For the main stage, RuPaul wears a gold bodysuit. She enters with a red cape and has a blonde wig. For the lip-sync tournament, Hormona Lisa wears a pink dress with ruffles and a pink wig. Jude Cramer describes one of Suzie Toot's outfits as "a clown-meets-Rosie the Riveter fantasy". Lucky Starzzz's outfit has attachments resembling multiple basketballs on her head and as breasts.

== Reception ==
Stephen Daw ranked the "Apt." performance seventh in Billboards list of the season's lip-sync contests, writing: "We love seeing a storyline reach its inevitable conclusion on Drag Race, and that's exactly what the final LaLaPaRuza lip sync delivered. The hilarious 'animosity' between Kori and Suzie got unleashed for this fitting final number, with Suzie finally earning her recognition as the true lip sync assassin of the season." Daw opined: "It was a nail-biter, too! Suzie's cutesy dance moves and on-point facial expressions met an equal match with Kori's boundless energy and swaggering charisma on the stage. But it became clear once Kori's fake boobs busted out of their costume that Suzie was the more polished queen between the two, earning her the much-deserved win." He ranked "Trainging Season" fourth in the same list.

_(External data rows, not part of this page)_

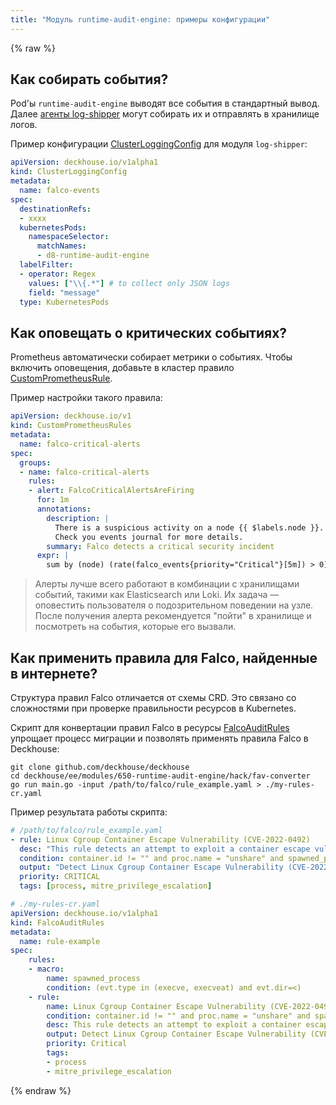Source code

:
 ```yaml
---
title: "Модуль runtime-audit-engine: примеры конфигурации"
---
```


{% raw %}

## Как собирать события?

Pod'ы `runtime-audit-engine` выводят все события в стандартный вывод.
Далее [агенты log-shipper](../460-log-shipper/) могут собирать их и отправлять в хранилище логов.

Пример конфигурации [ClusterLoggingConfig](../460-log-shipper/cr.html#clusterloggingconfig) для модуля `log-shipper`:

```yaml
apiVersion: deckhouse.io/v1alpha1
kind: ClusterLoggingConfig
metadata:
  name: falco-events
spec:
  destinationRefs:
  - xxxx
  kubernetesPods:
    namespaceSelector:
      matchNames:
      - d8-runtime-audit-engine
  labelFilter:
  - operator: Regex
    values: ["\\{.*"] # to collect only JSON logs
    field: "message"
  type: KubernetesPods
```

## Как оповещать о критических событиях?

Prometheus автоматически собирает метрики о событиях.
Чтобы включить оповещения, добавьте в кластер правило [CustomPrometheusRule](../300-prometheus/cr.html#customprometheusrules).

Пример настройки такого правила:

```yaml
apiVersion: deckhouse.io/v1
kind: CustomPrometheusRules
metadata:
  name: falco-critical-alerts
spec:
  groups:
  - name: falco-critical-alerts
    rules:
    - alert: FalcoCriticalAlertsAreFiring
      for: 1m
      annotations:
        description: |
          There is a suspicious activity on a node {{ $labels.node }}. 
          Check you events journal for more details.
        summary: Falco detects a critical security incident
      expr: |
        sum by (node) (rate(falco_events{priority="Critical"}[5m]) > 0)
```

> Алерты лучше всего работают в комбинации с хранилищами событий, такими как Elasticsearch или Loki. Их задача — оповестить пользователя о подозрительном поведении на узле.
> После получения алерта рекомендуется "пойти" в хранилище и посмотреть на события, которые его вызвали.

## Как применить правила для Falco, найденные в интернете?

Структура правил Falco отличается от схемы CRD.
Это связано со сложностями при проверке правильности ресурсов в Kubernetes.

Скрипт для конвертации правил Falco в ресурсы [FalcoAuditRules](cr.html#falcoauditrules) упрощает процесс миграции и позволять применять правила Falco в Deckhouse:

```shell
git clone github.com/deckhouse/deckhouse
cd deckhouse/ee/modules/650-runtime-audit-engine/hack/fav-converter
go run main.go -input /path/to/falco/rule_example.yaml > ./my-rules-cr.yaml
```

Пример результата работы скрипта:

```yaml
# /path/to/falco/rule_example.yaml
- rule: Linux Cgroup Container Escape Vulnerability (CVE-2022-0492)
  desc: "This rule detects an attempt to exploit a container escape vulnerability in the Linux Kernel."
  condition: container.id != "" and proc.name = "unshare" and spawned_process and evt.args contains "mount" and evt.args contains "-o rdma" and evt.args contains "/release_agent"
  output: "Detect Linux Cgroup Container Escape Vulnerability (CVE-2022-0492) (user=%user.loginname uid=%user.loginuid command=%proc.cmdline args=%proc.args)"
  priority: CRITICAL
  tags: [process, mitre_privilege_escalation]
```

```yaml
# ./my-rules-cr.yaml
apiVersion: deckhouse.io/v1alpha1
kind: FalcoAuditRules
metadata:
  name: rule-example
spec:
    rules:
    - macro:
        name: spawned_process
        condition: (evt.type in (execve, execveat) and evt.dir=<)
    - rule:
        name: Linux Cgroup Container Escape Vulnerability (CVE-2022-0492)
        condition: container.id != "" and proc.name = "unshare" and spawned_process and evt.args contains "mount" and evt.args contains "-o rdma" and evt.args contains "/release_agent"
        desc: This rule detects an attempt to exploit a container escape vulnerability in the Linux Kernel.
        output: Detect Linux Cgroup Container Escape Vulnerability (CVE-2022-0492) (user=%user.loginname uid=%user.loginuid command=%proc.cmdline args=%proc.args)
        priority: Critical
        tags:
        - process
        - mitre_privilege_escalation
```

{% endraw %}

Kevin O'Keeffe ranked "Step by Step" eighth in Xtra Magazines list of the top ten Drag Race lip-syncs of 2025, writing: "This was as surprising as it was fun, and it was very fun. You definitely remember Lucky's basketball boobs look, which she used to full effect in this Whitney Houston lip sync battle. But what you may have forgotten is that Acacia puts up one hell of a fight here, including a slow dip gag that’s one of the funniest things in any of these lip syncs." O'Keeffe opined, "If you had told me going into the LaLaPaRuZa that my favourite battle from it would be between Lucky and Acacia, I would've balked—but after seeing it, I certainly couldn't call you wrong. Props not just for a great battle, but a genuinely and pleasantly surprising one."